Dapaong, 20 déc. (ATOP) – Les enfants handicapés sensoriels (visuels et auditifs) sont en atelier de renforcement de capacités sur « Les notions de paix, de prévention et de gestion de conflits », du 19 au 24 décembre à Dapaong. Les bénéficiaires viennent de deux structures d’éducation spécialisées de Dapaong à savoir le Service de formation et de réhabilitation des aveugles et autres personnes handicapées (SEFRAH) et EPHPHATHA.
Cette formation, organisée par le ministère en charge de l’Action sociale, est appuyé techniquement et financièrement par le Fonds des nations unies pour l’enfance (UNICEF). Elle se déroule en deux sessions. La première réunit, du 19 au 21 décembre, les handicapés visuels tandis que la seconde regroupe, du 22 au 24 décembre, les handicapés auditifs.

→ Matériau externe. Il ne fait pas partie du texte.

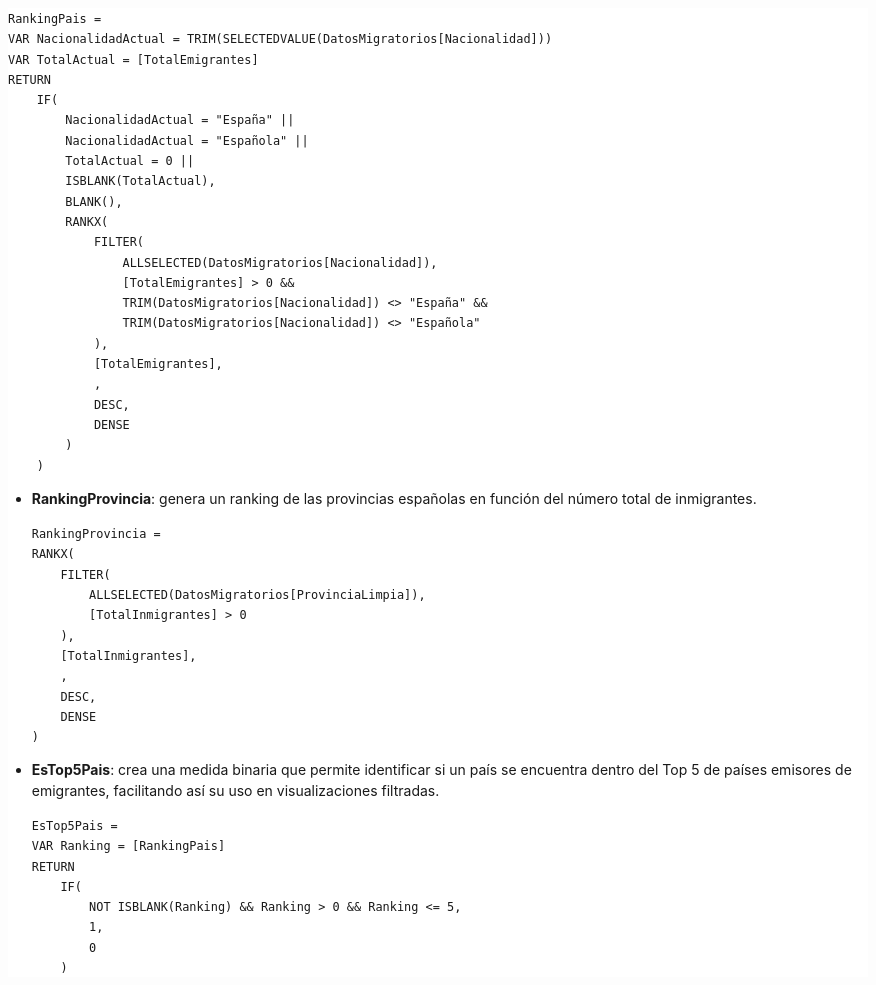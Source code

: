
   ```DAX
  RankingPais = 
  VAR NacionalidadActual = TRIM(SELECTEDVALUE(DatosMigratorios[Nacionalidad]))
  VAR TotalActual = [TotalEmigrantes]
  RETURN
      IF(
          NacionalidadActual = "España" || 
          NacionalidadActual = "Española" || 
          TotalActual = 0 || 
          ISBLANK(TotalActual),
          BLANK(),
          RANKX(
              FILTER(
                  ALLSELECTED(DatosMigratorios[Nacionalidad]),
                  [TotalEmigrantes] > 0 &&
                  TRIM(DatosMigratorios[Nacionalidad]) <> "España" &&
                  TRIM(DatosMigratorios[Nacionalidad]) <> "Española"
              ),
              [TotalEmigrantes],
              ,
              DESC,
              DENSE
          )
      )
  ```

  

- **RankingProvincia**: genera un ranking de las provincias españolas en función del número total de inmigrantes.

  ```DAX
  RankingProvincia = 
  RANKX(
      FILTER(
          ALLSELECTED(DatosMigratorios[ProvinciaLimpia]),
          [TotalInmigrantes] > 0
      ),
      [TotalInmigrantes],
      ,
      DESC,
      DENSE
  )
  ```

  

- **EsTop5Pais**: crea una medida binaria que permite identificar si un país se encuentra dentro del Top 5 de países emisores de emigrantes, facilitando así su uso en visualizaciones filtradas.

  ```DAX
  EsTop5Pais = 
  VAR Ranking = [RankingPais]
  RETURN
      IF(
          NOT ISBLANK(Ranking) && Ranking > 0 && Ranking <= 5,
          1,
          0
      )
  ```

L’objectif est de contribuer au développement des conditions favorables à la consolidation de la paix auprès de ces enfants handicapés, d’échanger avec eux sur les notions de paix, de prévention, de gestion des conflits et de l’harmonie sociale. Il s’agit aussi d’amener ces enfants à cultiver l’esprit de pardon et d’acceptation de soi.
Les participants seront éclairés sur la « Perception du handicap » ; « Les fondamentaux de la paix » ; la « Prévention et gestion des conflits » ainsi que sur le « Rôle des enfants dans la sensibilisation des parents pour l’harmonie sociale ». Ils suivront également deux films. Le premier portant sur « Le pardon » les amènera à comprendre les différents mouvements des personnes handicapées dans leurs déplacements et l’importance de les aider à atteindre leur destination. Le deuxième intitulé « La démarche du caméléon » soulignera la nécessité pour toute personne handicapée de se fixer un but et d’être prudent dans toute démarche pour réussir.
Le représentant du ministre en charge de l’Action sociale, Agbonon Kodjo Sivah a fait savoir que selon les perspectives démographiques du Togo 2011-2031 réalisées par l’Institut national de la statistique et des études économiques et démographiques (INSEED) en 2015, les enfants handicapés, toutes catégories confondues, représentent 32, 5% de la population totale des personnes handicapées, soit 49749. Il a souligné que l’article 11 de la Convention relative aux droits des personnes handicapées oblige les Etats parties à « assurer la protection et la sûreté des personnes handicapées dans les situations de risque, y compris les conflits armés, les crises humanitaires et les catastrophes naturelles ». M. Agbonon a invité les bénéficiaires au sérieux pour mieux assimiler les différents modules.
Le préfet de Tône, Tchimbiandja Yendoukoa Douti, a relevé que « malgré les mécanismes étatiques mis en place, et les actions conjuguées de différents acteurs, dans le domaine de la promotion de l’enfant, les enfants handicapés sont peu touchés par ces initiatives ; d’où la nécessité d’un travail de proximité avec ceux-ci afin de les amener à avoir confiance en eux-mêmes et à s’ouvrir aux autres pour un vivre ensemble réussi ».
Le directeur des personnes handicapées au ministère de l’Action sociale, Karimu Wodiyou a pris part aux travaux.